In July 2021, UK-based oil major Shell made a splash when it switched on a 10-megawatt facility to produce hydrogen from renewable energy, the largest in Europe. “Green” hydrogen, as it’s called, is rare today, but is poised to be essential in the climate-proofed economy to replace fossil fuels in agriculture, shipping, and heavy industry. European countries and the US have big plans to build more large-scale electrolyzers, the machines that use electricity to split hydrogen atoms out of water. But as with other climate technologies like solar panels, wind turbines, and batteries, on electrolyzers China is already eating the rest of the world’s lunch.
In December, Chinese state-owned oil company Sinopec broke ground on a 300–megawatt green hydrogen electrolyzer, which will be the world’s largest when it comes online next year. Chemical producer Baofeng is also already operating a 200-MW green hydrogen plant. Many other smaller projects are scattered across China. Green hydrogen is not cost-competitive today with hydrogen made from natural gas, and most experts expect it will need at least a decade of government subsidies to come down in cost and gain market share. But in China, many major emitters, especially state-owned enterprises (SOEs) are lining up as big customers for domestic electrolyzer producers, such that electrolyzer sales there far outpace those in Europe or the US. In a Jan. 21 forecast, energy intelligence firm BloombergNEF said it expects global electrolyzer sales to quadruple in volume in 2022 from last year, with China accounting for two-thirds of demand.
“With China’s net-zero goal, state-owned companies are quite keen to show they’re in line with the government’s target,” said Martin Tengler, BNEF’s lead hydrogen analyst. “So they’re taking the initiative, and building projects that are much bigger than what we see in the rest of the world.”

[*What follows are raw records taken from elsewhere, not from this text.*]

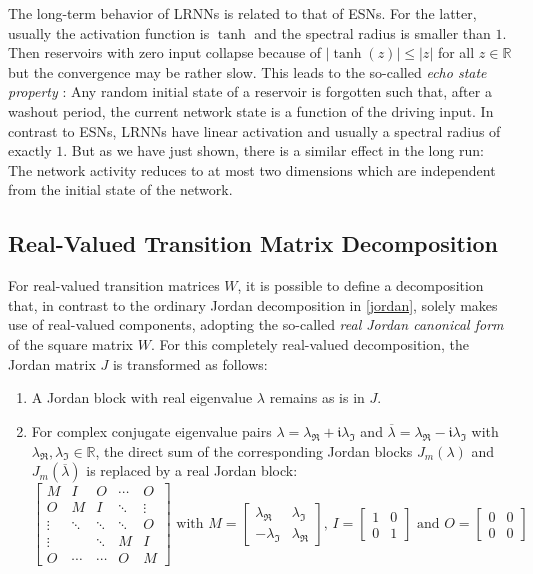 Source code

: \documentclass[twoside,11pt]{article}
\theoremstyle{definition}
\begin{document}
The long-term behavior of LRNNs is related to that of ESNs. For the latter,
usually the activation function is $\tanh$ and the spectral radius is smaller
than $1$. Then reservoirs with zero input collapse because of $|\!\tanh(z)| \le
|z|$ for all $z \in \mathbb{R}$ but the convergence may be rather slow. This leads
to the so-called \emph{echo state property} \citep{MJ13}: Any random initial
state of a reservoir is forgotten such that, after a washout period, the current
network state is a function of the driving input. In contrast to ESNs, LRNNs
have linear activation and usually a spectral radius of exactly $1$.
But as we have just shown, there is a similar effect in the long run: The
network activity reduces to at most two dimensions which are independent from
the initial state of the network.

\subsection{Real-Valued Transition Matrix Decomposition}\label{real}

For real-valued transition matrices $W$, it is possible to define a
decomposition that, in contrast to the ordinary Jordan decomposition in
\cref{jordan}, solely makes use of real-valued components, adopting the
so-called \emph{real Jordan canonical form} \cite[Sect.~3.4.1]{HJ13} of the
square matrix $W$.
For this completely real-valued decomposition, the Jordan matrix $J$ is
transformed as follows:
\begin{enumerate}
  \item A Jordan block with real eigenvalue $\lambda$ remains as is in $J$.
  \item For complex conjugate eigenvalue pairs $\lambda = \lambda_\Re +
	\mathfrak{i}\lambda_\Im$ and $\overline{\lambda} = \lambda_\Re - \mathfrak{i}\lambda_\Im$
	with $\lambda_\Re,\lambda_\Im \in \mathbb{R}$, the
	direct sum of the corresponding Jordan blocks $J_m(\lambda)$ and
	$J_m(\overline{\lambda})$ is replaced by a real Jordan block:
	\[
	  \left[ \begin{array}{*{5}{c}}
		M & I & O & \cdots & O\\
		O & M & I & \ddots & \vdots\\
		\vdots & \ddots & \ddots & \ddots & O\\
		\vdots & & \ddots & M & I\\
		O & \cdots & \cdots & O & M
	  \end{array} \right]
	  \textrm{~with~}
	  M = \left[ \begin{array}{cc}
		\lambda_\Re & \lambda_\Im\\
		-\lambda_\Im & \lambda_\Re
	  \end{array} \right]
	  \!\textrm{, }
	  I = \left[ \begin{array}{cc}
		1 & 0\\
		0 & 1
	  \end{array} \right]
	  \textrm{ and }
	  O = \left[ \begin{array}{cc}
		0 & 0\\
		0 & 0
	  \end{array} \right]
	\]
\end{enumerate}
\end{document}
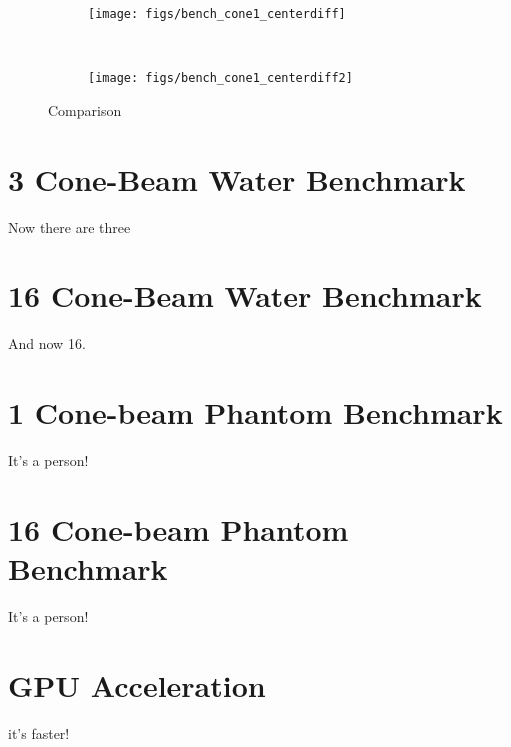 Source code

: \begin{figure}
    \centering
    \begin{subfigure}[b]{0.45\textwidth}
        \texttt{[image: figs/bench\_cone1\_centerdiff]}
        \caption{}
        \label{fig:bench_cone1_centerdiff}
    \end{subfigure}
    ~
    \begin{subfigure}[b]{0.45\textwidth}
        \texttt{[image: figs/bench\_cone1\_centerdiff2]}
        \caption{}
        \label{fig:bench_cone1_centerdiff2}
    \end{subfigure}
    \caption{Comparison}\label{fig:bench_cone1_centerdifffig}
\end{figure}

\section{3 Cone-Beam Water Benchmark}

Now there are three

\section{16 Cone-Beam Water Benchmark}

And now 16.

\section{1 Cone-beam Phantom Benchmark}

It's a person!

\section{16 Cone-beam Phantom Benchmark}

It's a person!

\section{GPU Acceleration}

it's faster!


\endinput
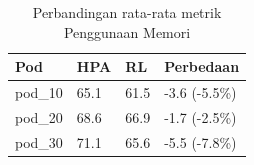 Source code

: \begin{table}[ht]
  \centering
  \caption{Perbandingan rata-rata metrik Penggunaan Memori}\label{tab:deskriptif-memory}
  \begin{tabular}{llll}
    \toprule
    Pod & HPA & RL & Perbedaan \\
    \midrule
    pod\_10 & 65.1 & 61.5 & -3.6 (-5.5\%) \\
    pod\_20 & 68.6 & 66.9 & -1.7 (-2.5\%) \\
    pod\_30 & 71.1 & 65.6 & -5.5 (-7.8\%) \\
    \bottomrule
  \end{tabular}
\end{table} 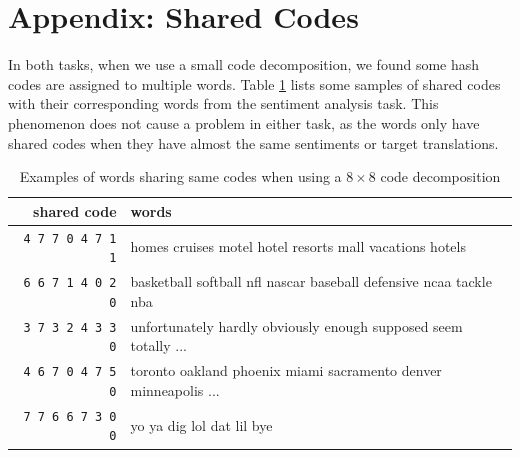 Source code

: \documentclass{article} %
\begin{document}



\clearpage
\appendix

\section{Appendix: Shared Codes}

In both tasks, when we use a small code decomposition, we found some hash codes are assigned to multiple words. Table \ref{table:shared_codes} lists some samples of shared codes with their corresponding words from the sentiment analysis task. This phenomenon does not cause a problem in either task, as the words only have shared codes when they have almost the same sentiments or target translations. 



\begin{table}[h]
\begin{center}
    \begin{tabular}{r|l}
    \hline \hline
    {\bf shared code}  & {\bf words}  \\
    \hline
    \texttt{4 7 7 0 4 7 1 1} & homes cruises motel hotel resorts mall vacations hotels\\
    \texttt{6 6 7 1 4 0 2 0} & basketball softball nfl nascar baseball defensive ncaa tackle nba\\
    \texttt{3 7 3 2 4 3 3 0} & unfortunately hardly obviously enough supposed seem totally ...\\
    \texttt{4 6 7 0 4 7 5 0} & toronto oakland phoenix miami sacramento denver minneapolis ...\\
    \texttt{7 7 6 6 7 3 0 0} & yo ya dig lol dat lil bye\\
    \hline \hline
    \end{tabular}
    \caption{Examples of words sharing same codes when using a $8 \times 8$ code decomposition}
    \label{table:shared_codes}
\end{center}
\end{table}
\end{document}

China’s solar skills gave it a leg up on hydrogen
China’s journey to command the solar market started after heavily-subsidized pioneers in the US and Germany had already laid the groundwork for mass-produced panels. Hydrogen is different; China has long dominated electrolyzer production. But the two stories are linked: Throughout the 2010s, the country’s top customers for electrolyzers were solar companies, which use hydrogen in the production of polysilicon for solar cells. Electrolyzers, like solar panels, are relatively inexpensive and easy to mass-produce; because of the lower cost of labor and raw materials, electrolyzers made in China can be sold for a quarter of the cost of those made elsewhere. And now that there’s more demand for them, production is booming—starting with domestic customers but eventually targeting exports.
“A lot of the same factors that enabled Chinese companies to dominate the solar market can be done with electrolyzers,” Tengler said. “And a lot of the new electrolyzer entrants include those same companies that have come to dominate the solar industry,” including panel manufacturer Longi and power inverter manufacturer Sungrow.
Europe and the US could still catch up. In December German conglomerate Thyssenkrupp said it would build the first gigawatt-scale individual electrolyzer by 2026, in Saudi Arabia. Electrolyzer manufacturers in the US and Europe are building a number of “gigafactories” that together will be equipped to roll out gigawatts’ worth of electrolyzers over the next couple of years. But until more industrial hydrogen consumers in Europe and the US are willing to shell out for green hydrogen—or are forced to by government decarbonization mandates—Tengler said the new electrolyzer factories will struggle to find many customers.
“A lot of this capacity will be sitting idle,” Tengler said. “They could be producing more than China, but the demand just isn’t there.”